Поклонник теории кентавризма, осенью Губарь побывал на охоте, выстрелил по бекасу из обоих стволов и вывихнул лодыжку. Теперь он щеголял рагонтовой тросточкой, хотя почти не хромал, и даже заявлял, что это помогает находить новые идеи.
— А... дуэль?! Здорово! — воскликнул он и хлопнул в ладоши.
Голуби вспорхнули вверх, за карниз, и глазам, пока они все трое провожали их взглядом, на мгновение стало больно следить за ними, ибо каждый из них знал, что все слова ложь и все мысли ничего не значат перед этим небом — его простором и взмахом голубиных крыльев, ибо в следующее мгновение им надо вернуться в эту комнату, к этим разговорам, к их образу жизни, к тому, что привносило в нее хоть какой-то смысл, — заниматься тем, чем занимаются взрослые люди, и быть похожими на них, словно давным-давно они сговорились, но забыли об этом и играли по привычке в какую-то странную игру — хитрая уловка, уловка номер двадцать два.
— Мы говорили о Диме, — спокойно произнесла Королева, словно напомнив самой себе.

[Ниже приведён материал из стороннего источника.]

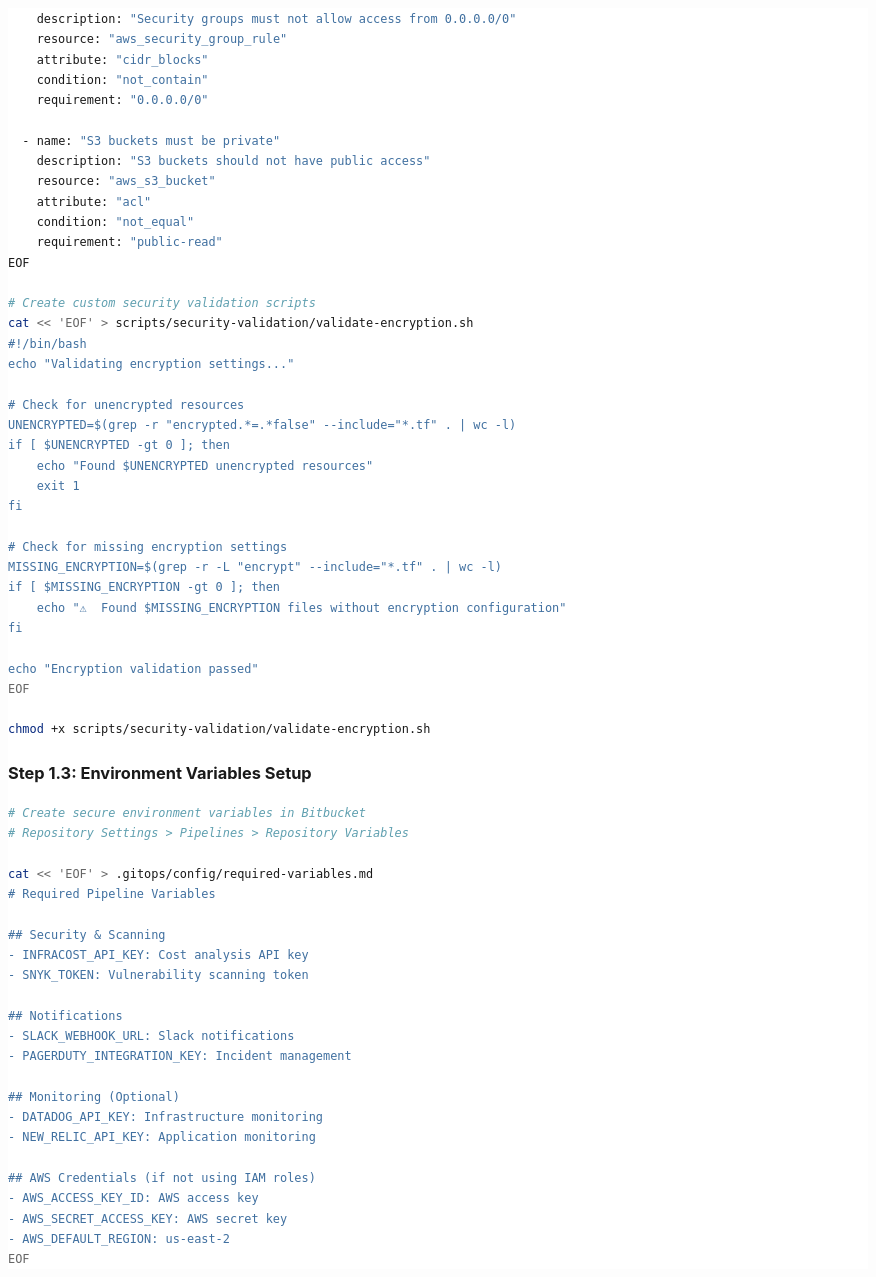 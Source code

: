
 ```bash
    description: "Security groups must not allow access from 0.0.0.0/0"
    resource: "aws_security_group_rule"
    attribute: "cidr_blocks"
    condition: "not_contain"
    requirement: "0.0.0.0/0"

  - name: "S3 buckets must be private"
    description: "S3 buckets should not have public access"
    resource: "aws_s3_bucket"
    attribute: "acl"
    condition: "not_equal"
    requirement: "public-read"
EOF

# Create custom security validation scripts
cat << 'EOF' > scripts/security-validation/validate-encryption.sh
#!/bin/bash
echo "Validating encryption settings..."

# Check for unencrypted resources
UNENCRYPTED=$(grep -r "encrypted.*=.*false" --include="*.tf" . | wc -l)
if [ $UNENCRYPTED -gt 0 ]; then
    echo "Found $UNENCRYPTED unencrypted resources"
    exit 1
fi

# Check for missing encryption settings
MISSING_ENCRYPTION=$(grep -r -L "encrypt" --include="*.tf" . | wc -l)
if [ $MISSING_ENCRYPTION -gt 0 ]; then
    echo "⚠️  Found $MISSING_ENCRYPTION files without encryption configuration"
fi

echo "Encryption validation passed"
EOF

chmod +x scripts/security-validation/validate-encryption.sh
```

### **Step 1.3: Environment Variables Setup**
```bash
# Create secure environment variables in Bitbucket
# Repository Settings > Pipelines > Repository Variables

cat << 'EOF' > .gitops/config/required-variables.md
# Required Pipeline Variables

## Security & Scanning
- INFRACOST_API_KEY: Cost analysis API key
- SNYK_TOKEN: Vulnerability scanning token

## Notifications
- SLACK_WEBHOOK_URL: Slack notifications
- PAGERDUTY_INTEGRATION_KEY: Incident management

## Monitoring (Optional)
- DATADOG_API_KEY: Infrastructure monitoring
- NEW_RELIC_API_KEY: Application monitoring

## AWS Credentials (if not using IAM roles)
- AWS_ACCESS_KEY_ID: AWS access key
- AWS_SECRET_ACCESS_KEY: AWS secret key
- AWS_DEFAULT_REGION: us-east-2
EOF
```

— Да? — легкомысленно спросил он и посмотрел на Иванова, словно удивляясь его присутствию здесь. — На прошлой неделе мы его видели. — Потянулся через стол, словно через пустыню, всем телом и душевно похлопал Иванова по плечу.
— Бороду вырастил. Губа висит... Взгляд — остановиться не на чем... — укорила Королева.
— Н-н-н... — в адрес жены протянул Губарь и, добродушно играя губами, весело добавил: — У него новый папа. — И, сделав ударение на последнем слоге, выжидательно замолк.
Пальцы у него были длинные и сухие, как у пианиста. И от всей его элегантной породистости попахивало барством, пижонством, если бы не его чуть-чуть маслено-влажные глаза за стеклами очков, пренебрежение к собственным зубам и несколько сонный вид в те моменты, когда надо было сосредоточиться. Отсутствие конкурентов испортило его быстрее, чем можно было предположить. Пожатие руки давно стало для него чистым ритуалом. Но для местного Олимпа он был вполне подходящ — круглые улыбчивые лица всегда хорошо смотрятся на телеэкране — и даже стяжал славу первого мастера телешоу, пока это не стало вырождаться в заказ на потребу толстосумам и кичливым дуракам. "Долго ли это продлится?" — думал Иванов.
— Папа? — удивился он. — Что это значит?
— Ну, ты же знаешь, он их коллекционирует, как девок, — сказала Королева и закатила глаза, словно при муже она всегда должна была так действовать — демонстрировать доисторические привычки. Последние несколько лет она явно была в растерянности от его выходок.
— А... — понял Иванов, — собирает... — Вряд ли это удивило бы его и раньше.